When you constructed your framework for reality, there was a method to the madness. Each new piece of information had to be disregarded or assimilated into your understanding of the world. Whether it was included or thrown out was largely dependent on how it fit with the rest of the information you had already held onto. It had to answer a question about the world as you knew it so far. For example, you smell fresh cut grass as your uncle walks past you. At some point, your uncle answered the question “what is that large blob in front of me?” enough times that he became part of your framework, so you have something to associate the smell with. “What does uncle smell like?” Answer: he smells like fresh-cut grass. Now you probably didn’t actually relate that smell with grass or the process of cutting it for a while, but that’s ok. Once you’d been around the block a few times (literally), your framework became sophisticated enough to recognize that your uncle smelled like that green stuff rather than the green stuff smelling like your uncle. The important point here is that your ability to learn was constrained by the questions you could ask, and the questions you could ask were constrained by what you already knew. You can’t ask “how did the death of Stalin impact the global spread of communism?” until you know at least a little bit about communism, Stalin, and the existence of the globe. This is why the world gets more confusing as we age and why your learning potential is unlimited. The more you learn, the more questions you can ask (confusion); the more questions you can ask, the more you can learn (potential).

 

“Neurons that fire together wire together” – Donald Hebb (Hebb’s Law)

 

Bundle of Chains

 

Your memory is a bundle of chains. Every link represents a piece of information that has been assimilated into your framework for understanding the world around you: knowledge.
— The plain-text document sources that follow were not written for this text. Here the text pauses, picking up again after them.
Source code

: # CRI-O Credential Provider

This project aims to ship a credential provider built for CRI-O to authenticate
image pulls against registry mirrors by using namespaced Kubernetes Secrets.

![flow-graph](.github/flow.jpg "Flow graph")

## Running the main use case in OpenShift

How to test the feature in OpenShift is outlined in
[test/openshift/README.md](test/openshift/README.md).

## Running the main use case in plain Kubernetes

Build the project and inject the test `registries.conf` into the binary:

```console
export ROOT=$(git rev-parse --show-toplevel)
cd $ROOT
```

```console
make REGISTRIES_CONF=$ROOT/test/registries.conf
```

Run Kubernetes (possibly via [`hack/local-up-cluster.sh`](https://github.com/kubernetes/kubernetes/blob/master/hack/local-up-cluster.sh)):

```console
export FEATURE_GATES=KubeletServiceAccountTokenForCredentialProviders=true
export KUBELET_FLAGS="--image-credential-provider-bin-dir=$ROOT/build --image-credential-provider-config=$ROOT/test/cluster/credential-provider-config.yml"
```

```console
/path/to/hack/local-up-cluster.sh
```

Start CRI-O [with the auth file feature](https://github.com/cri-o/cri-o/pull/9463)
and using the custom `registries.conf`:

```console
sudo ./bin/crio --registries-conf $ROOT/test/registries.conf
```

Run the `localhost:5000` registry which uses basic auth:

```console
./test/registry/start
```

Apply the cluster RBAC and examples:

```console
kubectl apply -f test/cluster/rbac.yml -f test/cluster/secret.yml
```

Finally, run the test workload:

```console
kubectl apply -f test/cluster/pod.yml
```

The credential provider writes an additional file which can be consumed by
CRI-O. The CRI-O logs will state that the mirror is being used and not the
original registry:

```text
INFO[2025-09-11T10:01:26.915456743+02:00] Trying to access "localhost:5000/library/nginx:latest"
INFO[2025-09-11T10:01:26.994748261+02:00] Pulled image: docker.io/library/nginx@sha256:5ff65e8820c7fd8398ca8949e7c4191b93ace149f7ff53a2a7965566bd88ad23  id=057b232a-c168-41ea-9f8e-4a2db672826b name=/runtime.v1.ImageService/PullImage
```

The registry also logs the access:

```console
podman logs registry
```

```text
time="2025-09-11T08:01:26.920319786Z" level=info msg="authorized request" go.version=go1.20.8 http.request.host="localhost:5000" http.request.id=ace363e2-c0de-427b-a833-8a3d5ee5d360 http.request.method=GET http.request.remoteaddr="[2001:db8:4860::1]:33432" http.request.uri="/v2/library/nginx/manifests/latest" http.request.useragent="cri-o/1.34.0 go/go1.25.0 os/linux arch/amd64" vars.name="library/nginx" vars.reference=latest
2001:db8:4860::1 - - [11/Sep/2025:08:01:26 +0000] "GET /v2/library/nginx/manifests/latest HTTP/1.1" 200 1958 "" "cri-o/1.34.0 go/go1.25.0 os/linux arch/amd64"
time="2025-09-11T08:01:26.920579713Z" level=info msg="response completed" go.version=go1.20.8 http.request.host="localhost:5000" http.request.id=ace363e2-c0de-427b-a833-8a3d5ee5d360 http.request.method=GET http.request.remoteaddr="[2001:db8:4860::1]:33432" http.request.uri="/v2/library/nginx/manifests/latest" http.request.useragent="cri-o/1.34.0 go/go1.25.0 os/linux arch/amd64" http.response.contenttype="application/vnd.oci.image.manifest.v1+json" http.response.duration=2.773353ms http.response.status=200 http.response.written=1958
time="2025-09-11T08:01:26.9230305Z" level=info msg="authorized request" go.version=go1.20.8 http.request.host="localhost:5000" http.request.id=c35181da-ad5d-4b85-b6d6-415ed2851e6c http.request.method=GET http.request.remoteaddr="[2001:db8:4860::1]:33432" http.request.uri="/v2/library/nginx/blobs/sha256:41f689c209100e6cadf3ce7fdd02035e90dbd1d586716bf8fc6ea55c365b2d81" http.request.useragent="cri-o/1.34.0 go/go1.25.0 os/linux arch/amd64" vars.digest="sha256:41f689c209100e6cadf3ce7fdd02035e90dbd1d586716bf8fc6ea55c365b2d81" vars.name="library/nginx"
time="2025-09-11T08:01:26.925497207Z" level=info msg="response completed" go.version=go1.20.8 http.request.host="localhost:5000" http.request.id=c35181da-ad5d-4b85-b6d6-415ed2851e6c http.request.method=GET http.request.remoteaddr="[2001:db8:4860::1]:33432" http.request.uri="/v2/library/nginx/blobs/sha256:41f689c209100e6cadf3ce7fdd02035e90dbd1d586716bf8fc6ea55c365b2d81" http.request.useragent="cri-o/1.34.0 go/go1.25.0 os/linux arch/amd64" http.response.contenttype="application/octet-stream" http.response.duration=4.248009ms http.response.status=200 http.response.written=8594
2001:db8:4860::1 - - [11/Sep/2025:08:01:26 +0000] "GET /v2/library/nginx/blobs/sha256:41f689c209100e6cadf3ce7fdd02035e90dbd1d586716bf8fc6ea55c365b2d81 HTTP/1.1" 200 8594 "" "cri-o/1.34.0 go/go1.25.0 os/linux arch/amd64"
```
To acquire more knowledge, you have to find a place to connect new information to the rest of the bundle. Fortunately, this is extraordinarily easy; in theory, you can connect it to any of the pre-existing links! Now, some links don’t fit well together. If you try to connect a paper clip to a boat anchor, you will have to deform the paper clip or it will simply fall off. This is true of your memory as well. A poor connection can result in serious misunderstanding or poor comprehension and retention of new information. For example, if my only frame of reference for a healthy heart rate is that of a hummingbird in flight, at a rate of 1200 beats per minute, I may be alarmed to measure my own at only 65. In this absurd case, while the heart rate concept is a solid connection, I am missing a vital link of understanding the difference between a human and a hummingbird. To learn you need to make connections to prior knowledge, but to learn effectively you need to make the right connections.

 

What I like about the bundle of chains analogy is that it illuminates the counterintuitive idea that any two pieces of information can be linked together in the brain. I just shared an example of how that can be done poorly, but in any case, even seemingly disparate pieces of information can be joined by a third link that acts as a middle man. To continue the analogy, this middle link is just the right size and shape to fit with both the other links. This idea is incredibly powerful because if you develop the skill of identifying or creating these “middle links” it becomes possible to link any two pieces of information effectively. And if you can link any two pieces of information effectively, it means that you can assimilate new, complex ideas into your framework of understanding faster than you ever thought possible. Translation: complicated things can be learned nearly as simple as easy things if you learn to make creative associations.

 

Middle Links

 

If you haven’t thought of it before finding/creating these middle links may sound extremely challenging, even impossible, but it’s not. In fact, this skill, which can be applied to learning anything, and is ironically never taught in schools, can be learned in a matter of weeks. And once learned, nothing is out of reach.